Героиновые пули | страница 43
— С удовольствием, если это станет знаком принятия предложения о партнерстве.
— Считай, что так.
Пока Грибов брал новый веник из шайки, Богданов лег на полок.
— Да, скажу сразу: реорганизация потребует проститься с некоторыми из тех, к кому ты привык. Сделать это будет непросто — все же речь идет о партнерах по бизнесу. Я это понимаю, но все равно настаиваю на хирургических мерах… Лишние звенья надо отрезать. С мясом.
— Что значит «лишние звенья»?
— У Системы раздуто высшее руководство.
— Оно сложилось в таком составе по простой причине. Эти люди финансировали первоначальные операции.
— Не спорю, но теперь они не нужны.
— Кто конкретно?
Задавая вопрос, Грибов ко всему надеялся, что ответ позволит проверить насколько точно Богданов осведомлен об «узком круге».
— Хорошо. Начну с Марусича…
— Марусича я не отдам. Это мой старый друг и надежный партнер.
— Ладно, оставим. Что скажешь о Чепурном?
— Чепурного не отдаст брат.
— Родство или что-то другое?
— Жек воевал на Афгане. Чепурной был у него комбатом. Короче, боевое братство плюс нынешний бизнес. Чепурной внес в него свою долю.
Богданов понимающе мотнул головой.
— Ничего не попишешь. Боевое братство — святое дело. Что скажешь о Проклове?
Грибов задумался.
— Ты думай, но веником работай, — дал совет Богданов, — нельзя же человека морозить…
— О Проклове я подумаю.
— Как это понять?
— У меня есть право посоветоваться с Жеком?
— Да, конечно.
— Спасибо.
Грибов яростно заработал веником, будто хотел отыграться на спине полковника за все, что ему пришлось услышать и пережить в последние два дня. Но Богданов, судя по всему, истязание воспринимал как истинное удовольствие, которое можно получить только в натуральной русской баньке с жарким паром внутри, когда тебя от всей души охаживают по спине стегучим веником. Он только постанывал, вкушая необъяснимый кайф, который со стороны не понять и не оценить.

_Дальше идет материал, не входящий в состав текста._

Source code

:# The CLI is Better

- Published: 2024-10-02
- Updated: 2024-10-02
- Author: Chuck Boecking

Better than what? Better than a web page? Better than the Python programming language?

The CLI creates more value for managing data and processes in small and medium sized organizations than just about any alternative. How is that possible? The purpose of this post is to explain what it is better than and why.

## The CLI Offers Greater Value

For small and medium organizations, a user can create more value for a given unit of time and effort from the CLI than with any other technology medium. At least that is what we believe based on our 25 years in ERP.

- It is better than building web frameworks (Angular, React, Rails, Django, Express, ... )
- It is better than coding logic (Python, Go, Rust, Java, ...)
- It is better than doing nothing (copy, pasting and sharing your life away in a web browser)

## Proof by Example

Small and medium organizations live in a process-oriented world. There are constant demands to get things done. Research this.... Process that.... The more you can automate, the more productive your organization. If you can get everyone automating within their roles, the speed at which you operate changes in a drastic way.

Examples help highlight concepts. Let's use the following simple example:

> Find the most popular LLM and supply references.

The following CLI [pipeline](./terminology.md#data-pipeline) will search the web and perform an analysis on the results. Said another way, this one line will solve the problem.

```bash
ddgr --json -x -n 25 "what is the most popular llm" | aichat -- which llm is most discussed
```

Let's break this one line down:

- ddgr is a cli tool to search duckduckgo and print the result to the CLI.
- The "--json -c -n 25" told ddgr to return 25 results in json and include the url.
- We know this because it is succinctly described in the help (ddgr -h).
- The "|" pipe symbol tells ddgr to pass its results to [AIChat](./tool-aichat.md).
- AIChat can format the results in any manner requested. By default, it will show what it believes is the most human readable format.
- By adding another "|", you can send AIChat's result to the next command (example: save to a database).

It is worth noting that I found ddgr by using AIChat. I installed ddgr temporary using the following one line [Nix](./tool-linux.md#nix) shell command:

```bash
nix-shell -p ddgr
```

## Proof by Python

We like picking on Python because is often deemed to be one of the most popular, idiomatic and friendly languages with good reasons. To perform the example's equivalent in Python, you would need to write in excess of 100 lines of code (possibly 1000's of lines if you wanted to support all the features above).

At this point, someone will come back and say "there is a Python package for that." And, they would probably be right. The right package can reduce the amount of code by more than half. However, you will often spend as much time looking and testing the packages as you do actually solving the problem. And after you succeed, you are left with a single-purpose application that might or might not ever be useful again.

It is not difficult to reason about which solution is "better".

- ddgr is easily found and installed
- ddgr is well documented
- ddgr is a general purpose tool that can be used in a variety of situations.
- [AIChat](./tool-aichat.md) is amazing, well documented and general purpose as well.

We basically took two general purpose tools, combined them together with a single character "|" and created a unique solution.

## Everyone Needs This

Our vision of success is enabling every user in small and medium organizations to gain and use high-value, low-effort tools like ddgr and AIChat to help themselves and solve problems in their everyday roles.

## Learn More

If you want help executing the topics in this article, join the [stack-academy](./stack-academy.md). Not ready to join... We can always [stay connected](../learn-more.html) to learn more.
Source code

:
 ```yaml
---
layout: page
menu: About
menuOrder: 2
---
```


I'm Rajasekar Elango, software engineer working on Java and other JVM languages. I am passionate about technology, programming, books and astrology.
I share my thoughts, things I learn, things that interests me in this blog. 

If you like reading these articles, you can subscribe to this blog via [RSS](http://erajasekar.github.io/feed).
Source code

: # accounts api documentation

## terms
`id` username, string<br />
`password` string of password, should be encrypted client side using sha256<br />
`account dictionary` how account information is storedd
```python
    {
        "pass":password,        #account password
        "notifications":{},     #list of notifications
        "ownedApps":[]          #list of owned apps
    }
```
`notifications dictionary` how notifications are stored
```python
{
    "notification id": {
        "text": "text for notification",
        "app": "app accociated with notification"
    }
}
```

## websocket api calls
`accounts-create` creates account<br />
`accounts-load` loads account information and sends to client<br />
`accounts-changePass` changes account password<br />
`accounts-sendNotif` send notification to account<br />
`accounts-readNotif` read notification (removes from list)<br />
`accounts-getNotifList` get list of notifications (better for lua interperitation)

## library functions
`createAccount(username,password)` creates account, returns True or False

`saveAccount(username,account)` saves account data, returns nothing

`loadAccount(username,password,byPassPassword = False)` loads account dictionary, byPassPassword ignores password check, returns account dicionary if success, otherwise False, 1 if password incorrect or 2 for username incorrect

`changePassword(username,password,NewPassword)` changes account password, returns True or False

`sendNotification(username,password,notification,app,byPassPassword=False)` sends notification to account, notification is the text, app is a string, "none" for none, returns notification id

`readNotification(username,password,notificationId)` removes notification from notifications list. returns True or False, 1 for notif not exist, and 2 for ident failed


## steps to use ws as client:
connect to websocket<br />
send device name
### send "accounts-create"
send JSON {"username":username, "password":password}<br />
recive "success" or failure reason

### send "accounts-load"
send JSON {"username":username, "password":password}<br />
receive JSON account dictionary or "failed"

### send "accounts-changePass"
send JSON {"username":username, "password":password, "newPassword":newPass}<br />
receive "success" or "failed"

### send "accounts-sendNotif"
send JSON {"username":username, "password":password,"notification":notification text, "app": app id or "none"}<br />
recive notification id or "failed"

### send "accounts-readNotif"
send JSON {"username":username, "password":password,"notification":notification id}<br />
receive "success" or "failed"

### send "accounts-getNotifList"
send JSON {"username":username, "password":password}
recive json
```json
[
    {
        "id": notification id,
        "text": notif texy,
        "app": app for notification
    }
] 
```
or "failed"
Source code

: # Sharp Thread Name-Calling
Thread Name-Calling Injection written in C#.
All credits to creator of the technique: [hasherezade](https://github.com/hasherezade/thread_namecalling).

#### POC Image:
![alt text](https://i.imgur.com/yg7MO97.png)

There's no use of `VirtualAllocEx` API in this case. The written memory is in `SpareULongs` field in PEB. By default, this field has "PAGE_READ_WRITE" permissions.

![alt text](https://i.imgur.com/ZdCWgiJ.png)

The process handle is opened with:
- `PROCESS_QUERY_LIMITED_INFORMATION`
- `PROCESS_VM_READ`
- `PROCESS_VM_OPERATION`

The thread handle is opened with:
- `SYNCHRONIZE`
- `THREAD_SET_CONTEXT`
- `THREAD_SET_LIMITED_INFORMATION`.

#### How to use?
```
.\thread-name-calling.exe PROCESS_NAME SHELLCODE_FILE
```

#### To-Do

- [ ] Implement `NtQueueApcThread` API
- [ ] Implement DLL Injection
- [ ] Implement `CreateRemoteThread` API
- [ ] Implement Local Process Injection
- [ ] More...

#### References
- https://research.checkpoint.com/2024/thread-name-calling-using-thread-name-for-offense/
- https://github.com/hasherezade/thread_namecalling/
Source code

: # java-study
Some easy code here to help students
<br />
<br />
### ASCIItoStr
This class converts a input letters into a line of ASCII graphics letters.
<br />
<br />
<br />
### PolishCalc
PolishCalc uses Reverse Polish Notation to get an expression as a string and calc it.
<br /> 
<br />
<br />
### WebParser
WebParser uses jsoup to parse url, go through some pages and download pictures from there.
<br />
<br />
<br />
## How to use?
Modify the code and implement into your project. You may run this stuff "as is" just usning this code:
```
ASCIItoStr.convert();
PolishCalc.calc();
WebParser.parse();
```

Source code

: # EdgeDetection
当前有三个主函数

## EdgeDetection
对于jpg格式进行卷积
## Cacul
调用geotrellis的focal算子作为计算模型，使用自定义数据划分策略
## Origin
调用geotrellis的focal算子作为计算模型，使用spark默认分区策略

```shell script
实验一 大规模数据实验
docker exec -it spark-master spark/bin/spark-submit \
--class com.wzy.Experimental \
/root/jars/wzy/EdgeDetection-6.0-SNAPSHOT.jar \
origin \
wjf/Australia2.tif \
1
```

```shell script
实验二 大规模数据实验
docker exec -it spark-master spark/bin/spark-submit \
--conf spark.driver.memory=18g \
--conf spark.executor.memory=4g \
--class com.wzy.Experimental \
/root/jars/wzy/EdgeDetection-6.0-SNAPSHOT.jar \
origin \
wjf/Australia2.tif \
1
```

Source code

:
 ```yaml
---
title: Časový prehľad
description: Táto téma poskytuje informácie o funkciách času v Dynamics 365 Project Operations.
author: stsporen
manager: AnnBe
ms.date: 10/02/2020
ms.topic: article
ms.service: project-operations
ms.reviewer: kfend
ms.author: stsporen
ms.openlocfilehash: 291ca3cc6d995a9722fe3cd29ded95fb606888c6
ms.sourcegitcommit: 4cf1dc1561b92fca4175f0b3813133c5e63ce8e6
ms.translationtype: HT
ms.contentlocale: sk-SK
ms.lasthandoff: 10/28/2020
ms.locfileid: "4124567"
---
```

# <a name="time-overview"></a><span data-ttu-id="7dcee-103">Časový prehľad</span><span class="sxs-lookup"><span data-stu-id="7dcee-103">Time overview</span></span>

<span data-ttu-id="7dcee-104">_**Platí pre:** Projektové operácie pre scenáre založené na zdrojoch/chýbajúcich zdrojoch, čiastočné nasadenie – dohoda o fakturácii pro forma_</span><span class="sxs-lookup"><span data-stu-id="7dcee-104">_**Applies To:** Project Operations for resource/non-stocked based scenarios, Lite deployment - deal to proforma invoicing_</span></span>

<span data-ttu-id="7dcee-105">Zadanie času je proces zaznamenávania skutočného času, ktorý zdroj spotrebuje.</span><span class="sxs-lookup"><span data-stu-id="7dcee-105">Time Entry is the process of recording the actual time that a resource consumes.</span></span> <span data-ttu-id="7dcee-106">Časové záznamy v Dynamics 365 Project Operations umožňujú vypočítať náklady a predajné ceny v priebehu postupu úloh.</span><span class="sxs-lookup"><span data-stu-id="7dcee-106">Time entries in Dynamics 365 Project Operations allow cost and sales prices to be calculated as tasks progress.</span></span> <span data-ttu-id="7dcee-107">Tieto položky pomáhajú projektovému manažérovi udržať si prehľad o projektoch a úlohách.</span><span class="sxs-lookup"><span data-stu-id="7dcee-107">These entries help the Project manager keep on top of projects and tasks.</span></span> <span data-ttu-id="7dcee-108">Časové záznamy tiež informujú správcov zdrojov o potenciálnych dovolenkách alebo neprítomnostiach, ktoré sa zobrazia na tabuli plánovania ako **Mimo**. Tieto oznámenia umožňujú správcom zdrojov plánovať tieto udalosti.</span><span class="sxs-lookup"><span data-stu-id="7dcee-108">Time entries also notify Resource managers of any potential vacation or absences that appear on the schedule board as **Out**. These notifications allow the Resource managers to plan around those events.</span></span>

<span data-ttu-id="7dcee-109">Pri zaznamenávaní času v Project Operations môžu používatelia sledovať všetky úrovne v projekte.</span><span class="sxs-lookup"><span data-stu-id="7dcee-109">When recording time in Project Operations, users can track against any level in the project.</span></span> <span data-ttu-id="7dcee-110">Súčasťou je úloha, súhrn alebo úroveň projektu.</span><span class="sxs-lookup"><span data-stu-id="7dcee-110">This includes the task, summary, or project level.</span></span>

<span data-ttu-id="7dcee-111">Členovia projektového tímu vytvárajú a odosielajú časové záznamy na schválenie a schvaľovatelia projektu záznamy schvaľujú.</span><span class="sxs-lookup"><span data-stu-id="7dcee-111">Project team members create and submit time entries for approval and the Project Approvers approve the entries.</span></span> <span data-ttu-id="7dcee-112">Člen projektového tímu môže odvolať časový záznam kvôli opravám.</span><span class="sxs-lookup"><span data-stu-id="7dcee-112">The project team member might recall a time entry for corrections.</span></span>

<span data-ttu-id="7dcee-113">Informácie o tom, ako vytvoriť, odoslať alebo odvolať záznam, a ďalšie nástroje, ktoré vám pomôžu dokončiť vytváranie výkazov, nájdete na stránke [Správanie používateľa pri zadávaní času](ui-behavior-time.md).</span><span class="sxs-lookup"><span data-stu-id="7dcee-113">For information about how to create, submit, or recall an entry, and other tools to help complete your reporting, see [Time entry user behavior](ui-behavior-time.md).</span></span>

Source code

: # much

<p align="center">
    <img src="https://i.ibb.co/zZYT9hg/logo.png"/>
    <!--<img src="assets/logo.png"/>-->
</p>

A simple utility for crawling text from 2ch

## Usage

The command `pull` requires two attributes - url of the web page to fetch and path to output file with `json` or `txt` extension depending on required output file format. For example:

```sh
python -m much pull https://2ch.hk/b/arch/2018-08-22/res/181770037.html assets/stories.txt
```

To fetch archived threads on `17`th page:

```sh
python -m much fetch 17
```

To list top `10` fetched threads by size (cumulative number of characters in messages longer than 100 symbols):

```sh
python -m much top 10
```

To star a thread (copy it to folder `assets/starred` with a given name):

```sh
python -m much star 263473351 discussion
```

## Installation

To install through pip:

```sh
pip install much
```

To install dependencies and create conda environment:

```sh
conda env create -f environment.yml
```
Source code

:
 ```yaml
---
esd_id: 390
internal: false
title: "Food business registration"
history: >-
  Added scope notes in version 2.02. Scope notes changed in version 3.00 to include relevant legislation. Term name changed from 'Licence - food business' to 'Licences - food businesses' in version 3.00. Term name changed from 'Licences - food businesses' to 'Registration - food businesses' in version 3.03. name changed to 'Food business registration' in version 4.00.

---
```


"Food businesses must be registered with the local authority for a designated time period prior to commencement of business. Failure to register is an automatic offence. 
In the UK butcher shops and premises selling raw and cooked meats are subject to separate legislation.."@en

В дальнем углу дворовой площадки у большого мусорного контейнера, на металлических трубах, приготовленных для ремонта отопительной магистрали, кружком сидели человек пять ребят в возрасте от пятнадцати до семнадцати. Один из них — в очках с черными стеклами и надвинутой на глаза шапочке с надписью «Chiсago» — лениво перебирал струны старенькой гитары и что-то пел. Что именно — Алексей понять не мог: слова сливались в гнусавое бормотание и выделить из них нечто, имевшее смысл, не удавалось. Все вчерашние уроки Крячкина о признаках деления молодежи на стаи можно было забыть, поскольку угадать к какому клану относилась часть поколения, сидевшая на трубах, Алексею не представлялось возможным.